[Opening Working data section]
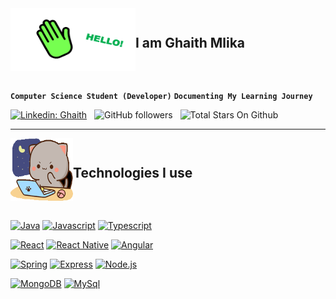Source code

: <div style="display:flex;align-items:center;flex-direction:row;">
<img width="200" height="100" src="./assets/Handwave.gif"/>   
<h2>I am Ghaith Mlika</h2>
</div>
<br>

**`Computer Science Student (Developer)`**
**`Documenting My Learning Journey`**

[![Linkedin: Ghaith](https://img.shields.io/badge/-Ghaith-blue?style=flat-square&logo=Linkedin&logoColor=white&link=https://www.linkedin.com/in/ghaith-mlika-305797214/)](https://www.linkedin.com/in/ghaith-mlika-305797214/) &nbsp; ![GitHub followers](https://img.shields.io/github/followers/Mlika-Gaith?label=Follow&style=social) &nbsp; ![Total Stars On Github](https://custom-icon-badges.demolab.com/github/stars/Mlika-Gaith?label=Total+Stars&color=yellow) &nbsp;

---

<div style="display:flex;align-items:center;flex-direction:row;">
<img width="100" height="100" src="./assets/goma-cat.gif"/>   
<h2>Technologies I use</h2>
</div>
<br>

[![Java](https://custom-icon-badges.demolab.com/badge/-Java-bb3e03?style=for-the-badge&logo=java&logoColor=white)](https://www.java.com/) [![Javascript](https://custom-icon-badges.demolab.com/badge/-Javascript-ffd60a?style=for-the-badge&logo=javascript&logoColor=white)](https://www.javascript.com/) [![Typescript](https://custom-icon-badges.demolab.com/badge/-Typescript-3178C6?style=for-the-badge&logo=typescript&logoColor=white)](https://www.typescriptlang.org/)

[![React](https://custom-icon-badges.demolab.com/badge/-React-218AAB?style=for-the-badge&logo=react&logoColor=white)](https://reactjs.org/) [![React Native](https://custom-icon-badges.demolab.com/badge/-ReactNative-218AAB?style=for-the-badge&logo=react&logoColor=white)](https://reactnative.dev/) [![Angular](https://custom-icon-badges.demolab.com/badge/-Angular-ef233c?style=for-the-badge&logo=angular&logoColor=white)](https://angular.io/)

[![Spring](https://custom-icon-badges.demolab.com/badge/-Spring-84a98c?style=for-the-badge&logo=spring&logoColor=white)](https://spring.io/projects/spring-boot) [![Express](https://custom-icon-badges.demolab.com/badge/-Express-000000?style=for-the-badge&logo=express&logoColor=white)](https://expressjs.com/) [![Node.js](https://custom-icon-badges.demolab.com/badge/-Node.js-339933?style=for-the-badge&logo=node.js&logoColor=white)](https://nodejs.org/)

[![MongoDB](https://custom-icon-badges.demolab.com/badge/-MongoDB-47A248?style=for-the-badge&logo=mongodb&logoColor=white)](https://www.mongodb.com/) [![MySql](https://custom-icon-badges.demolab.com/badge/-MySql-bb3e03?style=for-the-badge&logo=mysql&logoColor=white)](https://www.mongodb.com/)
[Closing Working data section]
Activity
Where a line above holds the string "align", copy that line.

Exercise solution
: <div style="display:flex;align-items:center;flex-direction:row;">
<div style="display:flex;align-items:center;flex-direction:row;">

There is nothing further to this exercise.